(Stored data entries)
□ □ □
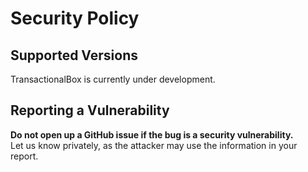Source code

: # Security Policy

## Supported Versions

TransactionalBox is currently under development.

## Reporting a Vulnerability

**Do not open up a GitHub issue if the bug is a security vulnerability.**   
Let us know privately, as the attacker may use the information in your report.

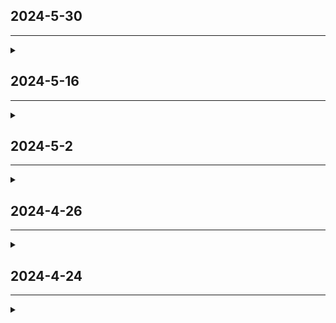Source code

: ## 2024-5-30
---
<details>
<summary></summary>

### 🛠️ Bug Fixed
- 修正排軸時改動隊伍所造成的非預期行為。
### 📌 New Additions
- 新增戰術型態：
  | ![圖片1](char-images/31F/Chiroru_Matsuoka/005.webp) | ![圖片2](char-images/31F/Mion_Yanagi/006.webp) |
  |-|-|
</details>

## 2024-5-16
---
<details>
<summary></summary>

### 📌 New Additions
- 新增戰術型態：
  | ![圖片1](char-images/31F/Kanata_Maruyama/006.webp) | ![圖片2](char-images/31E/Yotsuha_Ohshima/005.webp) |
  |-|-|
</details>

## 2024-5-2
---
<details>
<summary></summary>

### 📌 New Additions
- 新增戰術型態：
  | ![圖片1](char-images/31C/Yayoi_Bungo/007.webp) | ![圖片2](char-images/31C/Miko_Tenne/006.webp) | ![圖片2](char-images/31C/Seira_Sakuraba/007.webp) |
  |-|-|-|
- 新增進化技能：
  - 鑽石塵+
</details>

## 2024-4-26
---
<details>
<summary></summary>

### 📌 New Additions
- 新增戰術型態：
  ![圖片1](char-images/31C/Yayoi_Bungo/006.webp)
- 新增進化技能：
  - 復甦之光+
  - 暖心轟炸機+
</details>

## 2024-4-24
---
<details>
<summary></summary>

### ✨ Feature
- 能隨意拖曳角色變更其在隊伍的位置，包括排軸的前排也可以隨意拖曳 (不支援 Firefox)。
- 排軸期間可以隨意變更隊伍角色。
</details>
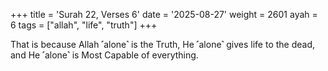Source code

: +++
title = 'Surah 22, Verses 6'
date = '2025-08-27'
weight = 2601
ayah = 6
tags = ["allah", "life", "truth"]
+++

That is because Allah ˹alone˺ is the Truth, He ˹alone˺ gives life to the dead, and He ˹alone˺ is Most Capable of everything.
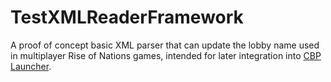 # TestXMLReaderFramework

A proof of concept basic XML parser that can update the lobby name used in multiplayer Rise of Nations games, intended for later integration into [CBP Launcher](https://github.com/MHLoppy/CBP-Launcher).
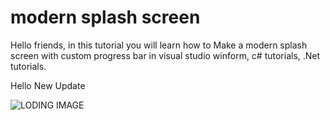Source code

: # modern splash screen

Hello friends, in this tutorial you will learn how to Make a modern splash screen with custom progress bar in visual studio winform, c# tutorials, .Net tutorials.


Hello New Update

![LODING IMAGE](https://user-images.githubusercontent.com/90514603/133110845-2f8f36dc-bdb6-4001-8413-31be2f00f0e7.png)
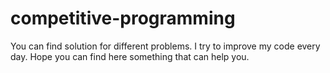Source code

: # competitive-programming

You can find solution for different problems. I try to improve my code every day.
Hope you can find here something that can help you.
□ □ □
Exercise directions: Among the lines above, list those that contain the word "life".

Response for this exercise:
tags = ["allah", "life", "truth"]
That is because Allah ˹alone˺ is the Truth, He ˹alone˺ gives life to the dead, and He ˹alone˺ is Most Capable of everything.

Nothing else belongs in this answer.